> PROBLEM DESCRIPTION:
Repetition must be exact and must stop with the line bearing "#### Reading 2: Building". It begins at the first line of the records and includes no pictures.

● ● ●

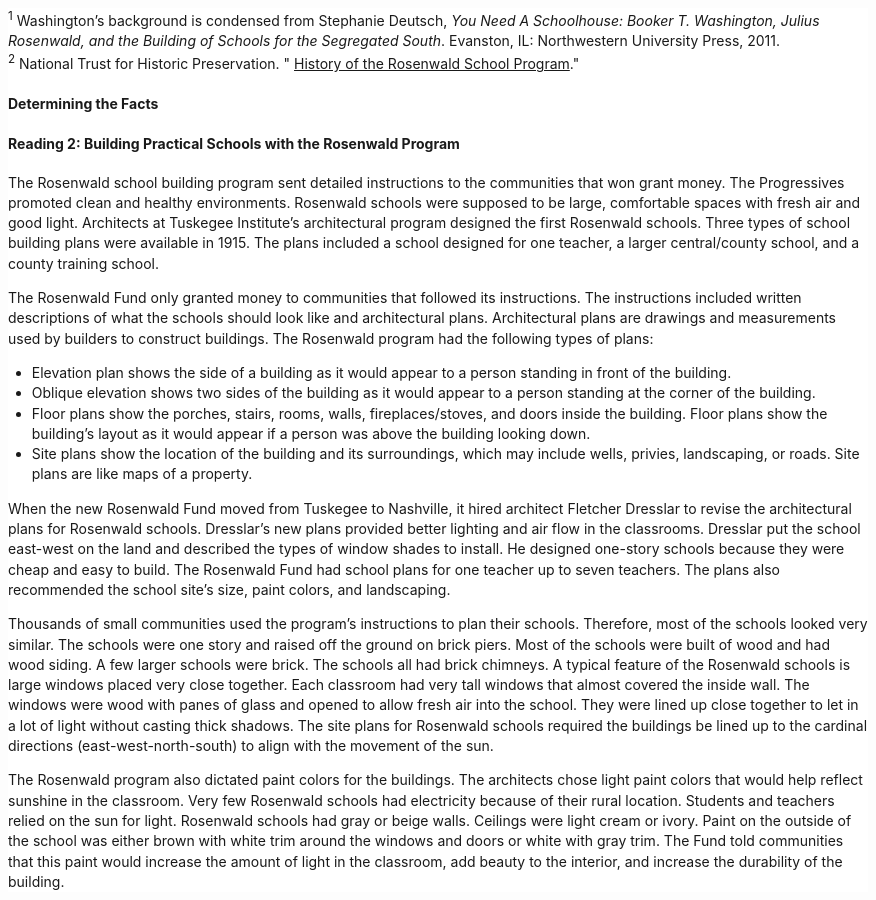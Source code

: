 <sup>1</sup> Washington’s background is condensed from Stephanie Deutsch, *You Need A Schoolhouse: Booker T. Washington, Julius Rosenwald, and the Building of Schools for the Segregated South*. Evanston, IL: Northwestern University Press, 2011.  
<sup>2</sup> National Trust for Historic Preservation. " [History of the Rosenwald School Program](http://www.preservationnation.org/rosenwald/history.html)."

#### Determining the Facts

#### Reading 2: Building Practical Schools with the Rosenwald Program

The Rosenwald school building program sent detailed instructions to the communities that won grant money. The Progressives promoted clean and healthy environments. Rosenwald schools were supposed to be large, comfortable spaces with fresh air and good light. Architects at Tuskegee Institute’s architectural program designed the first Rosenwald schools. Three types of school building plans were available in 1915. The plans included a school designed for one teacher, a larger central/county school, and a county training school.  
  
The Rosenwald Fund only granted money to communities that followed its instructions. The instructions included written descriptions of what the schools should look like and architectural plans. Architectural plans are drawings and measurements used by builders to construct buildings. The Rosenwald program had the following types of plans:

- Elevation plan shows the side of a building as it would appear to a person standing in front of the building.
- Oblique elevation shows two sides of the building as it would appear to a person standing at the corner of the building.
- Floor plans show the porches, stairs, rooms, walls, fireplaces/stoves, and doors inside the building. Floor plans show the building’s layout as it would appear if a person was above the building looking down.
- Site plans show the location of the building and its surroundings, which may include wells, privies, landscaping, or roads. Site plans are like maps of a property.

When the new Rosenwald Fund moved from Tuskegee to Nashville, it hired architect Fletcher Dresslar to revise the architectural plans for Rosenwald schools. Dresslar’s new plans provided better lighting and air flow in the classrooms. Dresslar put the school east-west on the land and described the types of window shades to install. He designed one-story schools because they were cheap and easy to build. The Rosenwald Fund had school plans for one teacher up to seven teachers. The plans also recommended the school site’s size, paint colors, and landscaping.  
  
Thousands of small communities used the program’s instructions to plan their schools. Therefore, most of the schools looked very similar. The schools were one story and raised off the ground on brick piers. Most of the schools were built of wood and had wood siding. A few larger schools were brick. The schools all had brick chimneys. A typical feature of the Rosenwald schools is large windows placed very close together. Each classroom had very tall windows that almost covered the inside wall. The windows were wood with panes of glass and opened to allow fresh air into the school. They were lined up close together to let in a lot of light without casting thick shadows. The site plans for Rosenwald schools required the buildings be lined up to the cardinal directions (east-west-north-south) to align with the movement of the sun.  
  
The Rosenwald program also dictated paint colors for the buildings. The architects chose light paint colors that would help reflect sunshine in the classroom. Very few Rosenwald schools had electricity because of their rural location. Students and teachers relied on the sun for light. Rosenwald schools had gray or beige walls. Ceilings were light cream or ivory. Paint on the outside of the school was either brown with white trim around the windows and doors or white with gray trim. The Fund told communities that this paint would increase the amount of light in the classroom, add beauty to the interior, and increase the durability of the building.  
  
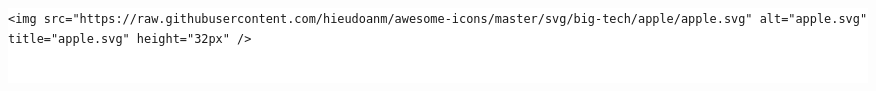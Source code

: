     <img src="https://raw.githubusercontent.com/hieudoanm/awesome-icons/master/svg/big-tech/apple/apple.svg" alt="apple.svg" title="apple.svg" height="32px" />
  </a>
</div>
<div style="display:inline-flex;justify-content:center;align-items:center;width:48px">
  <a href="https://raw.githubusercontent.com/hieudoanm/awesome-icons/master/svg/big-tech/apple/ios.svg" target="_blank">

● ● ●

> OUTPUT OF THE EXERCISE:
Source code

: <sup>1</sup> Washington’s background is condensed from Stephanie Deutsch, *You Need A Schoolhouse: Booker T. Washington, Julius Rosenwald, and the Building of Schools for the Segregated South*. Evanston, IL: Northwestern University Press, 2011.  
<sup>2</sup> National Trust for Historic Preservation. " [History of the Rosenwald School Program](http://www.preservationnation.org/rosenwald/history.html)."

#### Determining the Facts

#### Reading 2: Building Practical Schools with the Rosenwald Program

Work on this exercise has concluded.